The comparison makes sense on the surface. Both are premium agnostic MDR providers that appear on the same analyst shortlists. Both pitch transparency, tool-agnostic coverage, and a partnership model with in-house teams. Both are worth taking seriously.
But the surface similarity obscures meaningful differences in how each vendor operates day to day. And underneath those differences sits a question that neither vendor's sales team will raise: both Expel and ReliaQuest operate in the same part of the MDR market, built around correlation across many separate tools.
For teams whose environments are now majority cloud, identity, and SaaS, the question may not be which of these two is better. It may be whether either model matches where the environment is heading.
TL;DR:
- Expel emphasizes a human-centered operating model, while ReliaQuest emphasizes a platform-centric operating model, and that distinction shapes the evaluation experience in areas like escalation patterns, tuning workflows, and onboarding.
- Both vendors reflect constraints that can come with legacy, tool-agnostic MDR, including provider-mediated tuning and cross-system correlation across separate integrations rather than a single native data model.
- ReliaQuest's overlay model sits on top of your existing tool spend, so teams should test whether the added layer materially reduces operational burden. Expel's lighter footprint can be easier to evaluate for leaner teams, but cloud-heavy environments can put more pressure on a human-centered investigation model.
- For teams where the constraint is the MDR approach itself, the evaluation should widen. The MDR market has fragmented into distinct types, and AI-native MDR is a different type built on a different architecture, with different tradeoffs for companies with cloud environments.

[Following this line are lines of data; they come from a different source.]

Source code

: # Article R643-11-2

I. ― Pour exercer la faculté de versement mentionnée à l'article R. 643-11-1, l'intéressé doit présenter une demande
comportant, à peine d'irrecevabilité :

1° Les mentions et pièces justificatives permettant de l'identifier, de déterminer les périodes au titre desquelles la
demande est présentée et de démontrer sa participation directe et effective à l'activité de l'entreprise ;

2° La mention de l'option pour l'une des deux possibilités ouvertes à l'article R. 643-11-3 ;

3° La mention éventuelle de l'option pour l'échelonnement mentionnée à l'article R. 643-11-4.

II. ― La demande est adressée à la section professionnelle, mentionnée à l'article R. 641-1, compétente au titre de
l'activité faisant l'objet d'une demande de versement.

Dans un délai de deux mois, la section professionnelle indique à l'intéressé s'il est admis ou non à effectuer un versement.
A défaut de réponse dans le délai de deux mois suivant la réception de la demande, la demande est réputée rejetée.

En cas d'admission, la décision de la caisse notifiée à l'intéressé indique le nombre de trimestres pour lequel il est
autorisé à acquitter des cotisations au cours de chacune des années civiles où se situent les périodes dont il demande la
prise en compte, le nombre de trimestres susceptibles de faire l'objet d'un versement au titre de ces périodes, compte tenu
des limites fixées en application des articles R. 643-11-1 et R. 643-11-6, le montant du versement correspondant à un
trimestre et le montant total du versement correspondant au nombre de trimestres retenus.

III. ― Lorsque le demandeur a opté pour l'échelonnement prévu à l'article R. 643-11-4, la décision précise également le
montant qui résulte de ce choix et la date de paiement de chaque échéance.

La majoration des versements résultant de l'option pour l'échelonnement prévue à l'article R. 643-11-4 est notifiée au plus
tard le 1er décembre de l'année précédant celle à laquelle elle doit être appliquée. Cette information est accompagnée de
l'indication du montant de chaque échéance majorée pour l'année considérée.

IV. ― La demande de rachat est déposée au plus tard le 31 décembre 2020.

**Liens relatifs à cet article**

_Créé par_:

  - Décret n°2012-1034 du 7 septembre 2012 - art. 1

What Each Vendor Actually Is
Before the tradeoffs, the basics. Both vendors are often grouped together in buyer evaluations, but they got there from different starting points and their operating models reflect that. Understanding what each one actually is makes the rest of the comparison easier to follow.
Expel
Expel is a premium MDR provider that built its reputation on transparency, clear communication, and positioning itself as an extension of the in-house security team rather than a monitoring subscription. Tool-agnostic by design, Expel integrates with 160-plus tools. Coverage spans endpoint, cloud, identity, SaaS, and email. The service has received recognition in Forrester Wave MDR evaluations, but escalation rates are known to increase in cloud investigations.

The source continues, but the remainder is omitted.